**WORK REQUEST:** Show every line from the data below that includes "létre".
_ _ _
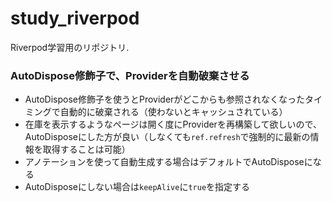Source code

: # study_riverpod

Riverpod学習用のリポジトリ.

### AutoDispose修飾子で、Providerを自動破棄させる

* AutoDispose修飾子を使うとProviderがどこからも参照されなくなったタイミングで自動的に破棄される（使わないとキャッシュされている）
* 在庫を表示するようなページは開く度にProviderを再構築して欲しいので、AutoDisposeにした方が良い（しなくても`ref.refresh`で強制的に最新の情報を取得することは可能）
* アノテーションを使って自動生成する場合はデフォルトでAutoDisposeになる
* AutoDisposeにしない場合は`keepAlive`に`true`を指定する
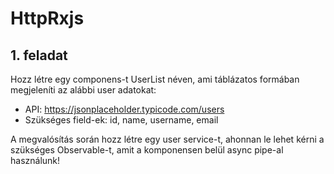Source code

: # HttpRxjs

## 1. feladat

Hozz létre egy componens-t UserList néven, ami táblázatos formában megjeleníti az alábbi user adatokat:

- API: https://jsonplaceholder.typicode.com/users
- Szükséges field-ek: id, name, username, email

A megvalósítás során hozz létre egy user service-t, ahonnan le lehet kérni a szükséges Observable-t, amit
a komponensen belül async pipe-al használunk!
_ _ _
**ANSWER SPACE:**
Hozz létre egy componens-t UserList néven, ami táblázatos formában megjeleníti az alábbi user adatokat:
A megvalósítás során hozz létre egy user service-t, ahonnan le lehet kérni a szükséges Observable-t, amit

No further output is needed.